Thomas Fricke: Thank you very much for the
invitation. So second talk tomorrow –

Thank you – ähm today. So this is my
background. More or less I do, Kubernetes

security and critical infrastructure,
founded several companies and are now my

main focus is on Kubernetes security. This
this rabbit hole of Kubernetes, if you

look deeper into it, then you should be a
little bit scared, and I want to explain

why. The first approach is the
application, and then the application

normally is run in containers. And the
containers, what is not really well known,

have access to service accounts in
Kubernetes, which is one of the major

flaws in Kubernetes at the moment. If you
take over the service account, it might be

that you can take over a cluster. and if
you can take over a cluster, you might

take over a node and then your entire
cloud service account, Which is the work

of somebody else, I will mention later on
these slides. So let's look what happens:

So, the target is I have an application
exposed to the internet, and I want to own

the entire cluster from outside.
Application might be vulnerable. Examples?

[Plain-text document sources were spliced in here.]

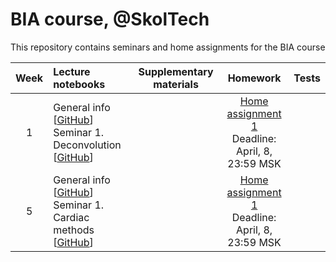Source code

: # BIA course, @SkolTech

This repository contains seminars and home assignments for the BIA course

| Week | Lecture notebooks | Supplementary materials | Homework | Tests |
|:------:|:----------|:----------:|:----------:|-------|
|1| General info [[GitHub](lectures/general_info.ipynb)] <br> Seminar 1. Deconvolution [[GitHub](./S1/S1.ipynb)] |  | [Home assignment 1](./S1/hw/S1.ipynb) <br> Deadline: April, 8, 23:59 MSK |
| 5 | General info [[GitHub](lectures/general_info.ipynb)] <br> Seminar 1. Cardiac methods [[GitHub](./S1/S1.ipynb)] |  | [Home assignment 1](./S1/hw/S1.ipynb) <br> Deadline: April, 8, 23:59 MSK |  
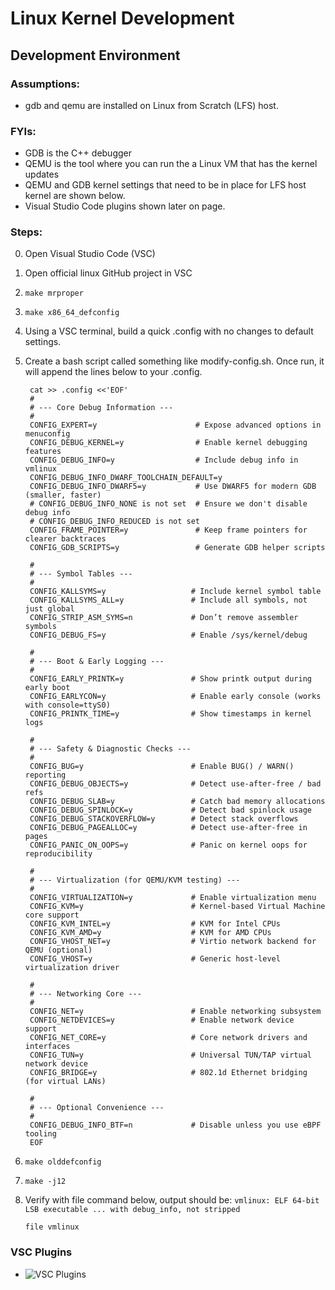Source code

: # Linux Kernel Development

## Development Environment

### Assumptions:  
- gdb and qemu are installed on Linux from Scratch (LFS) host.

### FYIs:
- GDB is the C++ debugger  
- QEMU is the tool where you can run the a Linux VM that has the kernel updates  
- QEMU and GDB kernel settings that need to be in place for LFS host kernel are shown below.
- Visual Studio Code plugins shown later on page.

### Steps:      

0. Open Visual Studio Code (VSC)
1. Open official linux GitHub project in VSC
2. `make mrproper`
3. `make x86_64_defconfig`
4. Using a VSC terminal, build a quick .config with no changes to default settings.
5. Create a bash script called something like modify-config.sh.  Once run, it will append the lines below to your .config.  

        cat >> .config <<'EOF'
        #
        # --- Core Debug Information ---
        #
        CONFIG_EXPERT=y                      # Expose advanced options in menuconfig
        CONFIG_DEBUG_KERNEL=y                # Enable kernel debugging features
        CONFIG_DEBUG_INFO=y                  # Include debug info in vmlinux
        CONFIG_DEBUG_INFO_DWARF_TOOLCHAIN_DEFAULT=y
        CONFIG_DEBUG_INFO_DWARF5=y           # Use DWARF5 for modern GDB (smaller, faster)
        # CONFIG_DEBUG_INFO_NONE is not set  # Ensure we don't disable debug info
        # CONFIG_DEBUG_INFO_REDUCED is not set
        CONFIG_FRAME_POINTER=y               # Keep frame pointers for clearer backtraces
        CONFIG_GDB_SCRIPTS=y                 # Generate GDB helper scripts
        
        #
        # --- Symbol Tables ---
        #
        CONFIG_KALLSYMS=y                   # Include kernel symbol table
        CONFIG_KALLSYMS_ALL=y               # Include all symbols, not just global
        CONFIG_STRIP_ASM_SYMS=n             # Don’t remove assembler symbols
        CONFIG_DEBUG_FS=y                   # Enable /sys/kernel/debug
        
        #
        # --- Boot & Early Logging ---
        #
        CONFIG_EARLY_PRINTK=y               # Show printk output during early boot
        CONFIG_EARLYCON=y                   # Enable early console (works with console=ttyS0)
        CONFIG_PRINTK_TIME=y                # Show timestamps in kernel logs
        
        #
        # --- Safety & Diagnostic Checks ---
        #
        CONFIG_BUG=y                        # Enable BUG() / WARN() reporting
        CONFIG_DEBUG_OBJECTS=y              # Detect use-after-free / bad refs
        CONFIG_DEBUG_SLAB=y                 # Catch bad memory allocations
        CONFIG_DEBUG_SPINLOCK=y             # Detect bad spinlock usage
        CONFIG_DEBUG_STACKOVERFLOW=y        # Detect stack overflows
        CONFIG_DEBUG_PAGEALLOC=y            # Detect use-after-free in pages
        CONFIG_PANIC_ON_OOPS=y              # Panic on kernel oops for reproducibility
        
        #
        # --- Virtualization (for QEMU/KVM testing) ---
        #
        CONFIG_VIRTUALIZATION=y             # Enable virtualization menu
        CONFIG_KVM=y                        # Kernel-based Virtual Machine core support
        CONFIG_KVM_INTEL=y                  # KVM for Intel CPUs
        CONFIG_KVM_AMD=y                    # KVM for AMD CPUs
        CONFIG_VHOST_NET=y                  # Virtio network backend for QEMU (optional)
        CONFIG_VHOST=y                      # Generic host-level virtualization driver
        
        #
        # --- Networking Core ---
        #
        CONFIG_NET=y                        # Enable networking subsystem
        CONFIG_NETDEVICES=y                 # Enable network device support
        CONFIG_NET_CORE=y                   # Core network drivers and interfaces
        CONFIG_TUN=y                        # Universal TUN/TAP virtual network device
        CONFIG_BRIDGE=y                     # 802.1d Ethernet bridging (for virtual LANs)
        
        #
        # --- Optional Convenience ---
        #
        CONFIG_DEBUG_INFO_BTF=n             # Disable unless you use eBPF tooling
        EOF
  
6. `make olddefconfig`
7. `make -j12`
8. Verify with file command below, output should be: `vmlinux: ELF 64-bit LSB executable ... with debug_info, not stripped`

   `file vmlinux`

### VSC Plugins

- ![VSC Plugins](./vsc-plugins.png)
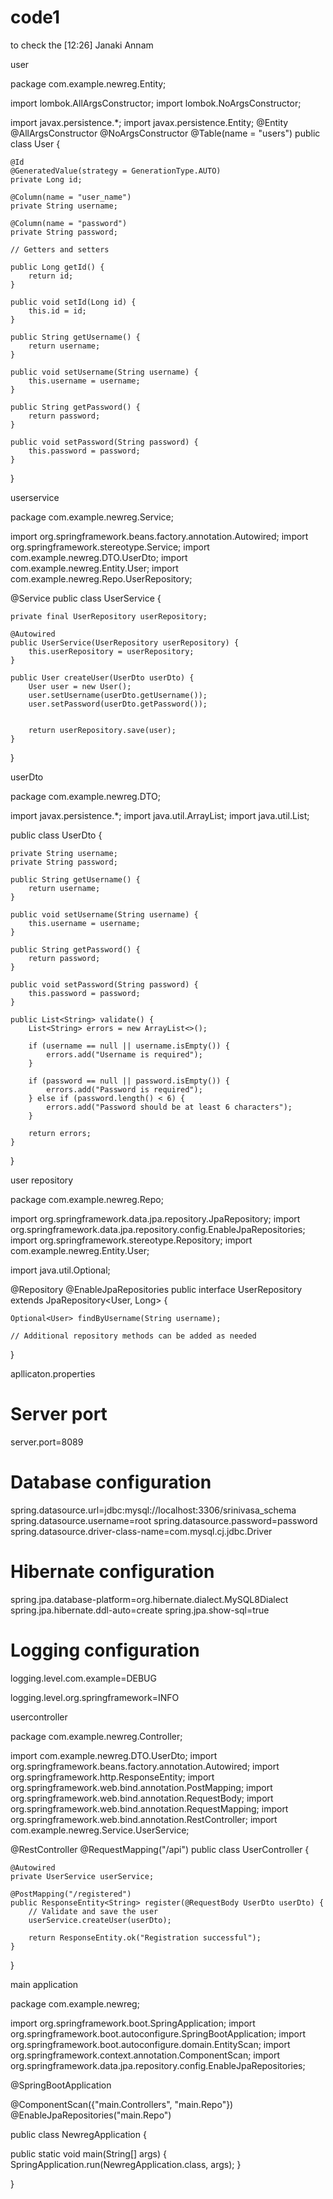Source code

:# code1
to check the 
[12:26] Janaki Annam




user

package com.example.newreg.Entity;

import lombok.AllArgsConstructor;
import lombok.NoArgsConstructor;

import javax.persistence.*;
import javax.persistence.Entity;
@Entity
@AllArgsConstructor
@NoArgsConstructor
@Table(name = "users")
public class User {

    @Id
    @GeneratedValue(strategy = GenerationType.AUTO)
    private Long id;

    @Column(name = "user_name")
    private String username;

    @Column(name = "password")
    private String password;

    // Getters and setters

    public Long getId() {
        return id;
    }

    public void setId(Long id) {
        this.id = id;
    }

    public String getUsername() {
        return username;
    }

    public void setUsername(String username) {
        this.username = username;
    }

    public String getPassword() {
        return password;
    }

    public void setPassword(String password) {
        this.password = password;
    }
}
 

userservice

package com.example.newreg.Service;

import org.springframework.beans.factory.annotation.Autowired;
import org.springframework.stereotype.Service;
import com.example.newreg.DTO.UserDto;
import com.example.newreg.Entity.User;
import com.example.newreg.Repo.UserRepository;

@Service
public class UserService {

    private final UserRepository userRepository;

    @Autowired
    public UserService(UserRepository userRepository) {
        this.userRepository = userRepository;
    }

    public User createUser(UserDto userDto) {
        User user = new User();
        user.setUsername(userDto.getUsername());
        user.setPassword(userDto.getPassword());


        return userRepository.save(user);
    }



}
 

userDto

package com.example.newreg.DTO;

import javax.persistence.*;
import java.util.ArrayList;
import java.util.List;

public class UserDto {

    private String username;
    private String password;

    public String getUsername() {
        return username;
    }

    public void setUsername(String username) {
        this.username = username;
    }

    public String getPassword() {
        return password;
    }

    public void setPassword(String password) {
        this.password = password;
    }

    public List<String> validate() {
        List<String> errors = new ArrayList<>();

        if (username == null || username.isEmpty()) {
            errors.add("Username is required");
        }

        if (password == null || password.isEmpty()) {
            errors.add("Password is required");
        } else if (password.length() < 6) {
            errors.add("Password should be at least 6 characters");
        }

        return errors;
    }
}
 

user repository

package com.example.newreg.Repo;

import org.springframework.data.jpa.repository.JpaRepository;
import org.springframework.data.jpa.repository.config.EnableJpaRepositories;
import org.springframework.stereotype.Repository;
import com.example.newreg.Entity.User;

import java.util.Optional;

@Repository
@EnableJpaRepositories
public interface UserRepository extends JpaRepository<User, Long> {

    Optional<User> findByUsername(String username);

    // Additional repository methods can be added as needed
}
 

apllicaton.properties


# Server port
server.port=8089

# Database configuration
spring.datasource.url=jdbc:mysql://localhost:3306/srinivasa_schema
spring.datasource.username=root
spring.datasource.password=password
spring.datasource.driver-class-name=com.mysql.cj.jdbc.Driver

# Hibernate configuration
spring.jpa.database-platform=org.hibernate.dialect.MySQL8Dialect
spring.jpa.hibernate.ddl-auto=create
spring.jpa.show-sql=true

# Logging configuration

logging.level.com.example=DEBUG

logging.level.org.springframework=INFO

usercontroller

package com.example.newreg.Controller;

import com.example.newreg.DTO.UserDto;
import org.springframework.beans.factory.annotation.Autowired;
import org.springframework.http.ResponseEntity;
import org.springframework.web.bind.annotation.PostMapping;
import org.springframework.web.bind.annotation.RequestBody;
import org.springframework.web.bind.annotation.RequestMapping;
import org.springframework.web.bind.annotation.RestController;
import com.example.newreg.Service.UserService;

@RestController
@RequestMapping("/api")
public class UserController {

    @Autowired
    private UserService userService;

    @PostMapping("/registered")
    public ResponseEntity<String> register(@RequestBody UserDto userDto) {
        // Validate and save the user
        userService.createUser(userDto);

        return ResponseEntity.ok("Registration successful");
    }
}
 

main application

package com.example.newreg;

import org.springframework.boot.SpringApplication;
import org.springframework.boot.autoconfigure.SpringBootApplication;
import org.springframework.boot.autoconfigure.domain.EntityScan;
import org.springframework.context.annotation.ComponentScan;
import org.springframework.data.jpa.repository.config.EnableJpaRepositories;

@SpringBootApplication

@ComponentScan({"main.Controllers", "main.Repo"})
@EnableJpaRepositories("main.Repo")

public class NewregApplication {

   public static void main(String[] args) {
      SpringApplication.run(NewregApplication.class, args);
   }

}
 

Yeah, lots of them. One example I want to
present is imagetragick, who normally

should not do eval or exec statements in
any framework – should be PHP, NodeJS, or

any other framework – and execute commands
in the context of your application,

because something can go wrong and
developers are responsible for this. Let's

see how it looks like: This is the attack
model based on an attack. I thought it was

old and has been fixed in 2016, but now
there was a new overview by Emil Lerner,

who again showed, yes, you can, in current
versions of ImageMagick, exploit this

attack. So, it works. ImageMagick is for
uploading images, so you convert the image

in a different format, scale the size, and
then if you do something wrong in this

image, you can own the entire container.
This also works for non containerized

applications if you have a server running
something with ImageMagick on it. Please

be careful. OK. If we have mastered this
step, the next step is, yes, we want

access to the service account. And this is
by default enabled in Kubernetes: So, you

have a Kubernetes design flaw because your
service account is exposed to the

container where the application runs it.
The next step of an attacker is

installation of additional software. So,
you want to take over. You need a curl or

kubectl or chmod, and then you are owner
of the service account and can actually do

commands by uploading pictures in
ImageTragick. So responsible for this flaw

is the image creator. Let's see what else
can happen. To get total control, you also

need role-binding to a cluster-admin role.
This is not enabled by default, but the

internet is always good for bad advice. So
if you copy the installation requirements

or recommendations from the internet,
somebody else might take over the entire

cluster. Let's look deeper into it: Worst
practice here is what you can see in the

elastic installation recommendation: They
just mentioned they have a newer version,

but they use the cluster admin permissions
here to install ElasticSearch in your

Kubernetes cluster. So they recommend it
and a lot of other applications also have

this – which is a little bit outdated, but
it's quite common – in the installation

requirements. Never, ever do this, please.
It also can come with Helm Charts, so you

have Helm Charts where the cluster-admin
role is included. Here you see it, it was

in Apache Heron, which is an Apache
project, and it uses the cluster-admin

role, so by a helm install you might be
affected by this flaw to. So with these

four steps, which effectively are three
steps, you have a cluster application

exposed, and through that path, you can
take over the entire cluster from the

outside, and do anything what the cluster-
admin world can do. Effectively, is this

cluster-admin role-binding is like a
doormat attack, so you have the best

cryptography, the most expensive locks on
one side and then you put the lock under

the doormat or under the flower at the
door or something like that. This is

something which is, not really, what you
want. I can do an example walkthrough

which shows how it goes. So, I've
published all my trainings notebooks on

GitHub. Here's the way you can build this
out-dated ImageTragick version in

OpenShift. So, I use CRC, which is the
code-ready container version. It's based

on the ImageTragick proof of concept by
Mike Williams. And here you run and create

a vulnerable image. A little bit lengthy.
It's compiled inside and so on. So, don't

get a full Version. Which is the reason
why I don't show it here, but effectively

at the end, you have a vulnerable
application in a container internal and in

OpenShift. And that's exactly what we need
to run the application. Here is the

exploit. And the exploit starts with the
deployment of this container, which is

standard Kubernetes. Here "oc" is like
kubesctl. So, you get an overview.

Additionally, in OpenShift, you have a
very simple version of creating a root,

which is connected to a hostname, and then
you can upload it by using that hostname.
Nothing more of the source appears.